For Joanna, a room full of stuff represents a place where her family has all of their needs met

In the crevices and corners of the apartment, time is not always on the advance. In the bottom of one drawer, it has stopped: Wicha finds an unopened packet of sugar distributed as part of the American aid efforts after the liberation of Warsaw in 1944. Joanna’s helpless love of things, and her reluctance to throw anything away, might make her a hoarder. In Possessed: A Cultural History of Hoarding (2021), Rebecca L Falkoff observes that the definition of “hoarding” hinges on whether or not the hoarder’s consumption is “rational” according to the logic of capitalism. Certainly, when Wicha attempts to sell Johanna’s books, he is unsuccessful. The Warsaw book buyers that he approaches see no element of curation, nothing to make the contents of her bookshelves a conscious “collection” rather than a random accumulation.

Yet, there are other logics that direct how Joanna consumes, and therefore, how she thinks. In one passage, Wicha recalls:

“I’m working on my immortality”, she’d say. She was composing others’ memories so that one day the children would realise that the hours spent in her flat, among illustrated books and films on VHS, were their only moments of perfect calm.

By constantly adding to her apartment, Joanna attempts to author her own legacy, intentionally planting memories of herself in the minds of others. What is more rational than the need for love, security and safety? Things I Didn’t Throw Out is brilliant because it presents an account of consumption (perhaps hoarding) that privileges psychic and emotional needs – both of which quietly drive markets through dreams, fantasies and desires. For Joanna, a room full of stuff represents a place where her family has all of their needs met, in a cocoon away from the weather outside.

Still, families are made up of silences as well as stories, of empty spaces where things ought to be. As Wicha conducts his archaeology of Joanna’s life, he inevitably unearths what has been buried. Throughout Things I Didn’t Throw Out, Wicha’s Jewish family make little mention of the Polish concentration camps: Auschwitz, Treblinka and Majdanek. In fact, their Jewishness is deliberately elided. Making fun of his Polish people’s reticence on the subject of Jewishness, Wicha introduces Joanna as having “the, ahem, look. The look of someone of, ahem, ahem, descent”.

Only when Joanna is sick in bed at the end of her life does the Holocaust surface. She is gripped by anxieties surrounding the administration on which the persecution of Jews relied: the lists, documents, trains, pushing crowds and the abandoned “bundle[s] with remnants of belongings”. This revelation throws Joanna’s love of shopping into greater relief.

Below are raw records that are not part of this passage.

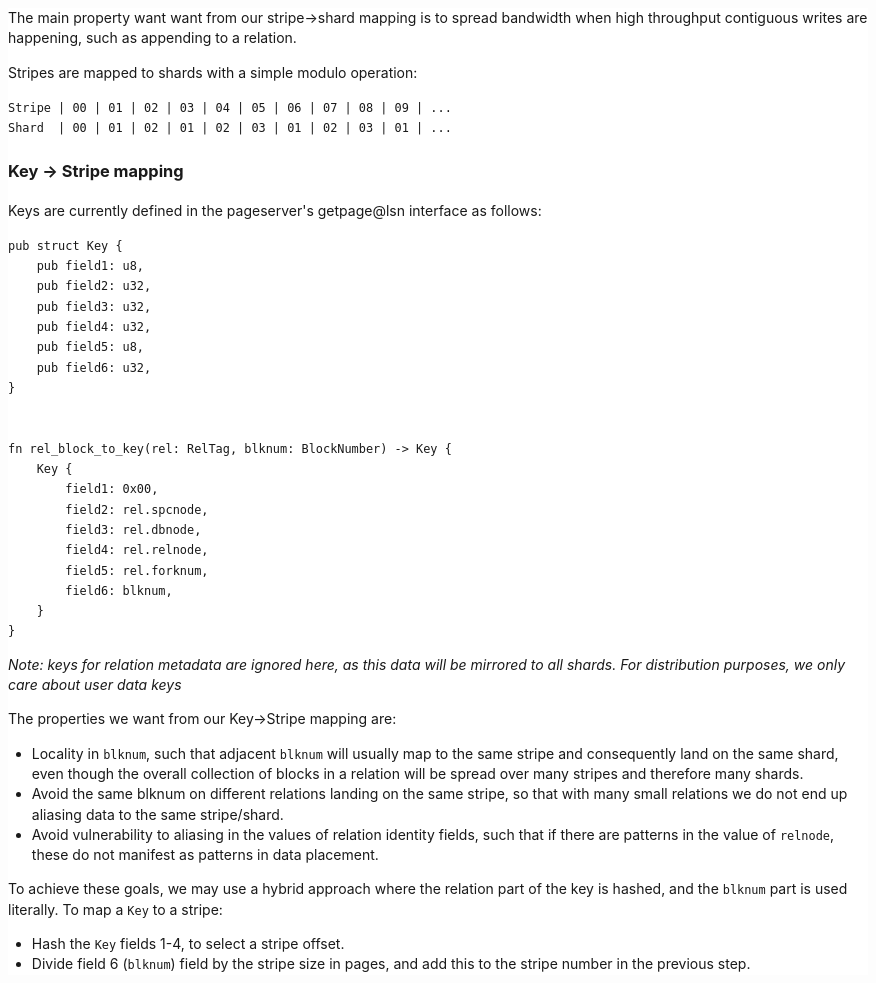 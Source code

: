 The main property want want from our stripe->shard mapping is
to spread bandwidth when high throughput contiguous writes are
happening, such as appending to a relation.

Stripes are mapped to shards with a simple modulo operation:

```
Stripe | 00 | 01 | 02 | 03 | 04 | 05 | 06 | 07 | 08 | 09 | ...
Shard  | 00 | 01 | 02 | 01 | 02 | 03 | 01 | 02 | 03 | 01 | ...
```

### Key -> Stripe mapping

Keys are currently defined in the pageserver's getpage@lsn interface as follows:
```
pub struct Key {
    pub field1: u8,
    pub field2: u32,
    pub field3: u32,
    pub field4: u32,
    pub field5: u8,
    pub field6: u32,
}


fn rel_block_to_key(rel: RelTag, blknum: BlockNumber) -> Key {
    Key {
        field1: 0x00,
        field2: rel.spcnode,
        field3: rel.dbnode,
        field4: rel.relnode,
        field5: rel.forknum,
        field6: blknum,
    }
}
```

_Note: keys for relation metadata are ignored here, as this data will be mirrored to all
shards.  For distribution purposes, we only care about user data keys_

The properties we want from our Key->Stripe mapping are:
- Locality in `blknum`, such that adjacent `blknum` will usually map to
  the same stripe and consequently land on the same shard, even though the overall
  collection of blocks in a relation will be spread over many stripes and therefore
  many shards. 
- Avoid the same blknum on different relations landing on the same stripe, so that
  with many small relations we do not end up aliasing data to the same stripe/shard.
- Avoid vulnerability to aliasing in the values of relation identity fields, such that
  if there are patterns in the value of `relnode`, these do not manifest as patterns
  in data placement.

To achieve these goals, we may use a hybrid approach where the relation part of the
key is hashed, and the `blknum` part is used literally.  To map a `Key` to a stripe:
- Hash the `Key` fields 1-4, to select a stripe offset.
- Divide field 6 (`blknum`) field by the stripe size in pages, and add this to the stripe
  number in the previous step.
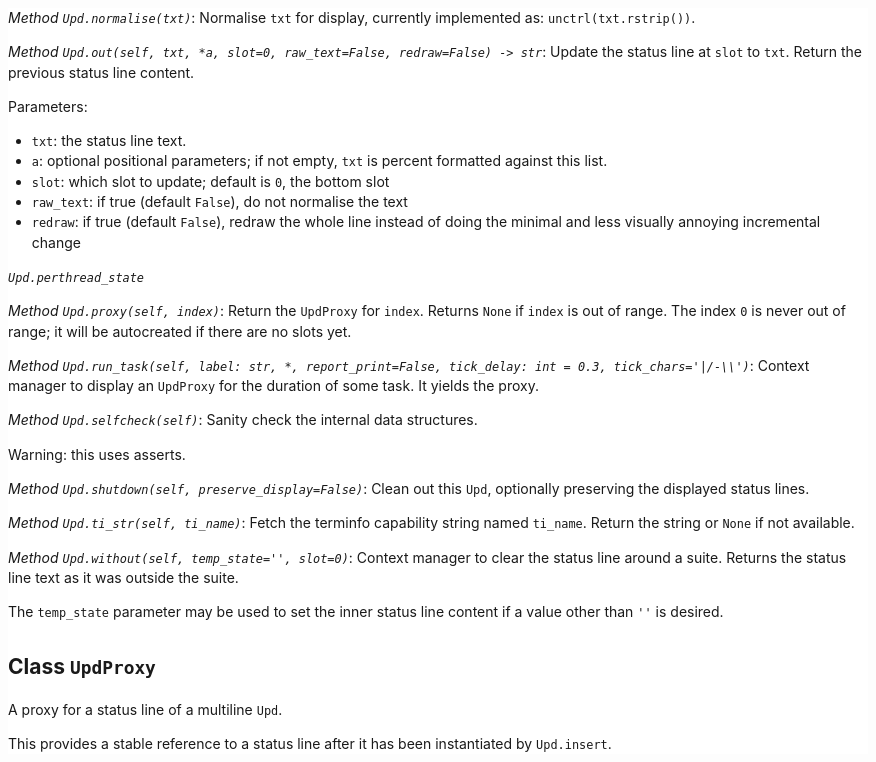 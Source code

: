 *Method `Upd.normalise(txt)`*:
Normalise `txt` for display,
currently implemented as:
`unctrl(txt.rstrip())`.

*Method `Upd.out(self, txt, *a, slot=0, raw_text=False, redraw=False) -> str`*:
Update the status line at `slot` to `txt`.
Return the previous status line content.

Parameters:
* `txt`: the status line text.
* `a`: optional positional parameters;
  if not empty, `txt` is percent formatted against this list.
* `slot`: which slot to update; default is `0`, the bottom slot
* `raw_text`: if true (default `False`), do not normalise the text
* `redraw`: if true (default `False`), redraw the whole line
  instead of doing the minimal and less visually annoying
  incremental change

*`Upd.perthread_state`*

*Method `Upd.proxy(self, index)`*:
Return the `UpdProxy` for `index`.
Returns `None` if `index` is out of range.
The index `0` is never out of range;
it will be autocreated if there are no slots yet.

*Method `Upd.run_task(self, label: str, *, report_print=False, tick_delay: int = 0.3, tick_chars='|/-\\')`*:
Context manager to display an `UpdProxy` for the duration of some task.
It yields the proxy.

*Method `Upd.selfcheck(self)`*:
Sanity check the internal data structures.

Warning: this uses asserts.

*Method `Upd.shutdown(self, preserve_display=False)`*:
Clean out this `Upd`, optionally preserving the displayed status lines.

*Method `Upd.ti_str(self, ti_name)`*:
Fetch the terminfo capability string named `ti_name`.
Return the string or `None` if not available.

*Method `Upd.without(self, temp_state='', slot=0)`*:
Context manager to clear the status line around a suite.
Returns the status line text as it was outside the suite.

The `temp_state` parameter may be used to set the inner status line
content if a value other than `''` is desired.

## Class `UpdProxy`

A proxy for a status line of a multiline `Upd`.

This provides a stable reference to a status line after it has been
instantiated by `Upd.insert`.

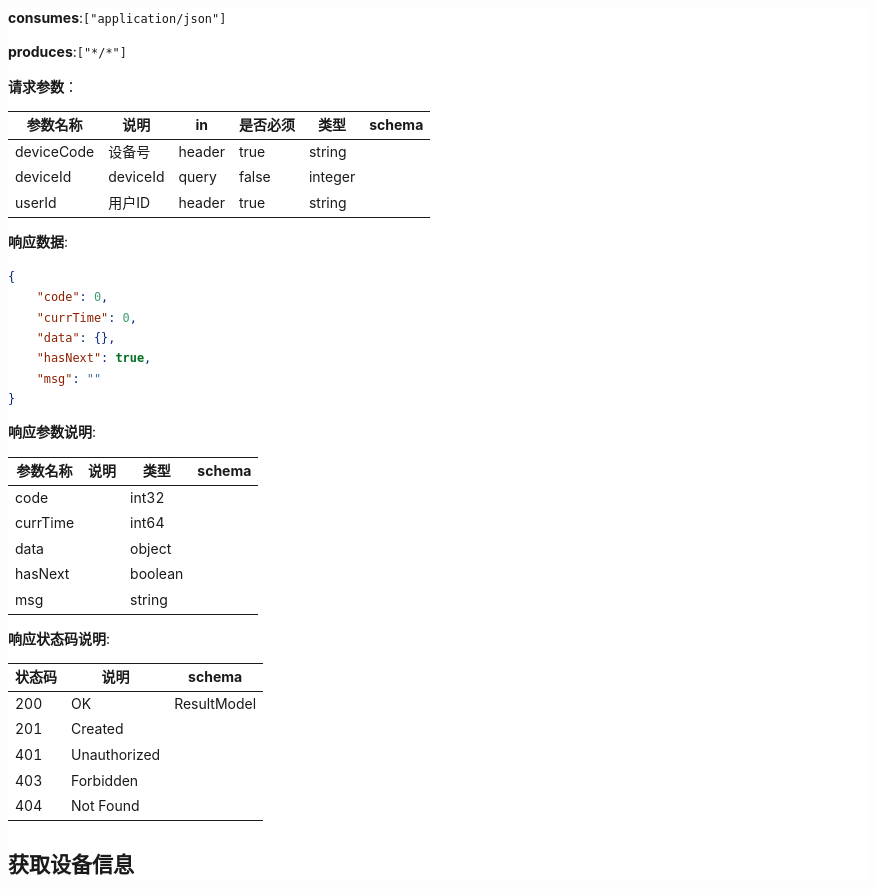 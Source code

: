 
**consumes**:`["application/json"]`


**produces**:`["*/*"]`



**请求参数**：

| 参数名称         | 说明     |     in |  是否必须      |  类型   |  schema  |
| ------------ | -------------------------------- |-----------|--------|----|--- |
|deviceCode| 设备号  | header | true |string  |    |
|deviceId| deviceId  | query | false |integer  |    |
|userId| 用户ID  | header | true |string  |    |

**响应数据**:

```json
{
	"code": 0,
	"currTime": 0,
	"data": {},
	"hasNext": true,
	"msg": ""
}
```

**响应参数说明**:


| 参数名称         | 说明                             |    类型 |  schema |
| ------------ | -------------------|-------|----------- |
|code|   |int32  |    |
|currTime|   |int64  |    |
|data|   |object  |    |
|hasNext|   |boolean  |    |
|msg|   |string  |    |





**响应状态码说明**:


| 状态码         | 说明                             |    schema                         |
| ------------ | -------------------------------- |---------------------- |
| 200 | OK  |ResultModel|
| 201 | Created  ||
| 401 | Unauthorized  ||
| 403 | Forbidden  ||
| 404 | Not Found  ||
## 获取设备信息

As a young boy, Wicha accompanied Joanna on shopping trips where she showed pig-headed determination when it came to tracking down rare goods, and artfully took on shopkeepers reticent about their stock. Perhaps, in shopping, Joanna had found a system that she could play with and over which she had a level of control.

Things I Didn’t Throw Out is a book about making sense of history, both the personal and political. It argues that when you live with tragedy and loss, all you can do is to make a home out of the detritus left behind: the leavings and fragments of those who have been lost.